Document images with source code
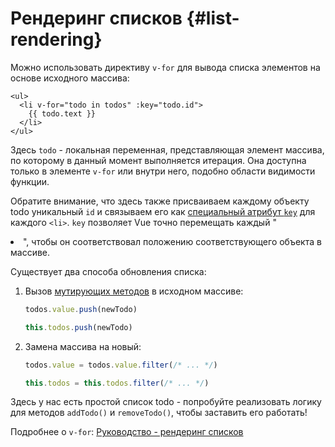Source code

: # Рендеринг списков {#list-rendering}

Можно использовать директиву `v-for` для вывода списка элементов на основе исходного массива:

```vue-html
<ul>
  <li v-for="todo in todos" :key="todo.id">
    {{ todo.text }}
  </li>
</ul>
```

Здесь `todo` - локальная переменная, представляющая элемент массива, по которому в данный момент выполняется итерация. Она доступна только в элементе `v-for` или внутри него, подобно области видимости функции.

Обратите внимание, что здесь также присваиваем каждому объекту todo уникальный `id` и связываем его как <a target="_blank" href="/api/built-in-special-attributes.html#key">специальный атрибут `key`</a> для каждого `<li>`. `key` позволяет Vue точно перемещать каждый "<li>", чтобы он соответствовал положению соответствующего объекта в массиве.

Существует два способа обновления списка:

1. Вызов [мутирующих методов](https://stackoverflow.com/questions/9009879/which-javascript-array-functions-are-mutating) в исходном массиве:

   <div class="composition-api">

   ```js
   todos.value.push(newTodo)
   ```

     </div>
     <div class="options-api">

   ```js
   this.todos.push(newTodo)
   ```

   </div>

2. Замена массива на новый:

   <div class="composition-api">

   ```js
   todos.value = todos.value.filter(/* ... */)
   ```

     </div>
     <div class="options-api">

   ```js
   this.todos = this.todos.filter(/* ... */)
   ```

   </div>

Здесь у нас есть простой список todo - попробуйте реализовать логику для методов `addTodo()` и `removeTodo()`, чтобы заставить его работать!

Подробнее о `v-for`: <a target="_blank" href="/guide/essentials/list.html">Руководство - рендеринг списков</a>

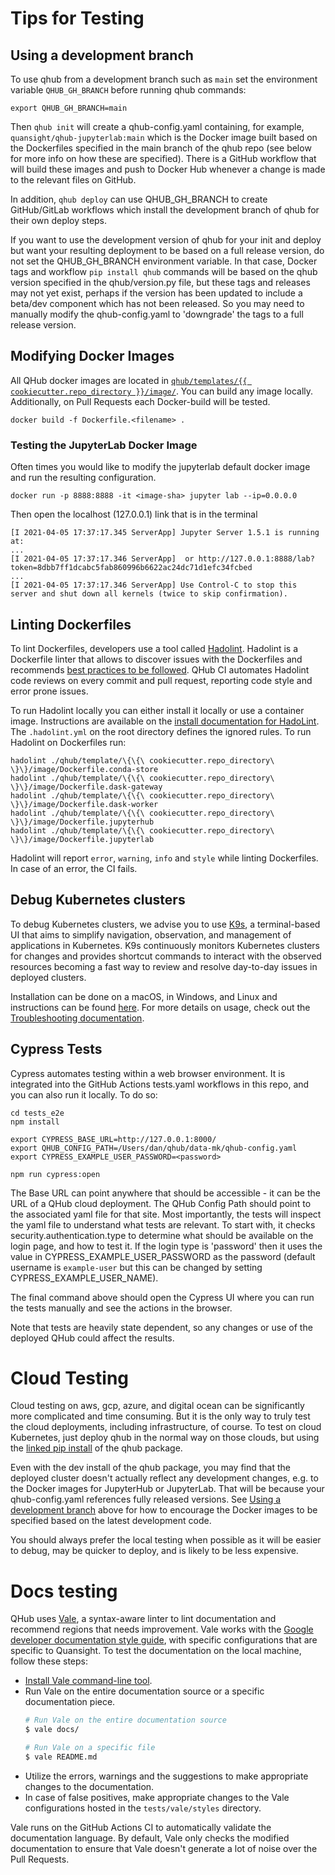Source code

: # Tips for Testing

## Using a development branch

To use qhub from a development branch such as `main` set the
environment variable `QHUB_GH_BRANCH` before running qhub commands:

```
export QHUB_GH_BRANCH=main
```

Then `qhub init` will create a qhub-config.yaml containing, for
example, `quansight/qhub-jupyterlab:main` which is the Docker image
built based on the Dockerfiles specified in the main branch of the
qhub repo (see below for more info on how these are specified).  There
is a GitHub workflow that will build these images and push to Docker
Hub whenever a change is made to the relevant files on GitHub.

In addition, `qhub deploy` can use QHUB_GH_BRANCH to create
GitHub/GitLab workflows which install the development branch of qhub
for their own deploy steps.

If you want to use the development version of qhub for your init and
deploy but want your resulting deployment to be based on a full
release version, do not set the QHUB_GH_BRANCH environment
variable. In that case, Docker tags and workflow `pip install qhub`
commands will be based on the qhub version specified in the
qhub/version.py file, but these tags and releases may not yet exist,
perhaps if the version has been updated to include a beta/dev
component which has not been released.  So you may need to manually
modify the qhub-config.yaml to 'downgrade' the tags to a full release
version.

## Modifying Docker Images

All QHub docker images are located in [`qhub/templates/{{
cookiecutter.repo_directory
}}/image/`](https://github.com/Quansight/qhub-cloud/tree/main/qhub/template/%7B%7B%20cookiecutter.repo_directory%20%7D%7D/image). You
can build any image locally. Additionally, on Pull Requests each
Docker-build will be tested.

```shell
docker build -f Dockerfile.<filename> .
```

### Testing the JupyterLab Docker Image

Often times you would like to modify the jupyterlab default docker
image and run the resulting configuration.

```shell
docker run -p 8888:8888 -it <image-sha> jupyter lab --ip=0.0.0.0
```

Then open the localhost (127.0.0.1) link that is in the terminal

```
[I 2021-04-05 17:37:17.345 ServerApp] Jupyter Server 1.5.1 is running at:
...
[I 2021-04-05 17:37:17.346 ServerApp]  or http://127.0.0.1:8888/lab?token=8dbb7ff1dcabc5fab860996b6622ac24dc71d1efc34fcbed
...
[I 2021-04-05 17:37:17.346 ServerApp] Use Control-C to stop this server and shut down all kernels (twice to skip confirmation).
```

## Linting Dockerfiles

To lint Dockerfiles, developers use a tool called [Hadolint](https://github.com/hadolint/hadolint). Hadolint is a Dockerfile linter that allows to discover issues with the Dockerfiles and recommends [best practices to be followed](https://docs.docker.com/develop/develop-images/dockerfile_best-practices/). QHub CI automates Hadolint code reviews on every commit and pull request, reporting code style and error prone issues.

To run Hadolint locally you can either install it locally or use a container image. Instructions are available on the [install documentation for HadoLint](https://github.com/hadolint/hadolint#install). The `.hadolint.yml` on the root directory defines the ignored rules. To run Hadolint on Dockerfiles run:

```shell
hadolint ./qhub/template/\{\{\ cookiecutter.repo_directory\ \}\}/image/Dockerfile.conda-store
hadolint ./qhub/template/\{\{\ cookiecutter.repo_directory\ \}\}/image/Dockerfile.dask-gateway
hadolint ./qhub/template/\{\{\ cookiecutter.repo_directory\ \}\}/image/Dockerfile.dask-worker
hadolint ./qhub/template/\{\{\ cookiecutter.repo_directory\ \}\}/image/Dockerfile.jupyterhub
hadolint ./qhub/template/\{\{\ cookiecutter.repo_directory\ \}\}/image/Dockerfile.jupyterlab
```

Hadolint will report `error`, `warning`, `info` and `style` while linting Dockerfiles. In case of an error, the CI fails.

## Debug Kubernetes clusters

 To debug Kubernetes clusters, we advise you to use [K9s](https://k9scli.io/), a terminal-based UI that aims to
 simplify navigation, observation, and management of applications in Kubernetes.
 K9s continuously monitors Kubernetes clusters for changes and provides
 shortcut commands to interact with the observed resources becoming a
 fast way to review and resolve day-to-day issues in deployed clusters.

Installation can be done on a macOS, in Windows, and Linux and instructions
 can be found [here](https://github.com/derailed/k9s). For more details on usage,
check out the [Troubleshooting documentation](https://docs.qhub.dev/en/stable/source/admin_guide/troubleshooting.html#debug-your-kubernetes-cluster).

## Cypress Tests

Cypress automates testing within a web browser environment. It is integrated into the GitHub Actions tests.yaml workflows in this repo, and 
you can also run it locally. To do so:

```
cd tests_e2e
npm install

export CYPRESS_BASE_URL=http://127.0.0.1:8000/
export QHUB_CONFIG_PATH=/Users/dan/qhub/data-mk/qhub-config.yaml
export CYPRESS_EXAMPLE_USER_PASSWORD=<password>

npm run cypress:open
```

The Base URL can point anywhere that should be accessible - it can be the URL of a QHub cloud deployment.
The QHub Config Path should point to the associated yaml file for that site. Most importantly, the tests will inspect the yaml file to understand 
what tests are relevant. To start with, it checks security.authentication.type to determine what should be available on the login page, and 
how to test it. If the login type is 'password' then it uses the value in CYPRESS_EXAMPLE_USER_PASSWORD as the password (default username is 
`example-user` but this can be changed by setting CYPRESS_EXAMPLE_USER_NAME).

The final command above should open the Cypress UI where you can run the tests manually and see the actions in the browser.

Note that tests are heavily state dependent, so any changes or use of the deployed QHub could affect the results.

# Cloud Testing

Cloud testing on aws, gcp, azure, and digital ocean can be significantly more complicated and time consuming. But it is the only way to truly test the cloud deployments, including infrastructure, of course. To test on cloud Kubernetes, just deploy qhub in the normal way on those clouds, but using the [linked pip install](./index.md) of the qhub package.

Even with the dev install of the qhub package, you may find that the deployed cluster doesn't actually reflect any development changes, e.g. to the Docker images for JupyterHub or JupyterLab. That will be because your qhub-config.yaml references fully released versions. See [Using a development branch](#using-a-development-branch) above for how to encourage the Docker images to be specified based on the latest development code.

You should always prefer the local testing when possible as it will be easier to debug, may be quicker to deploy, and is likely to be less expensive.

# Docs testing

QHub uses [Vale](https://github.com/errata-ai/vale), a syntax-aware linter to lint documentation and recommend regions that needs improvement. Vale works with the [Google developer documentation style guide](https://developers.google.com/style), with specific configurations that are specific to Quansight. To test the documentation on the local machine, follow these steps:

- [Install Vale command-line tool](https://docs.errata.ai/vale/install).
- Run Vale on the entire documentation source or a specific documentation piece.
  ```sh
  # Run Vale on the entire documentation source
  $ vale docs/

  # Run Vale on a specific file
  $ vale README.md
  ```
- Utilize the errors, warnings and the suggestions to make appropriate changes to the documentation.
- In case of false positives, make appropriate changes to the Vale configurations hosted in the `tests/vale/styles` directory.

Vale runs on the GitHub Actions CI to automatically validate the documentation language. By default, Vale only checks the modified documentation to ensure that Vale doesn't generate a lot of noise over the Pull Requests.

What to do | Select every line above that contains the word "open", and copy it.

Solution for this exercise |
Then open the localhost (127.0.0.1) link that is in the terminal
npm run cypress:open
The final command above should open the Cypress UI where you can run the tests manually and see the actions in the browser.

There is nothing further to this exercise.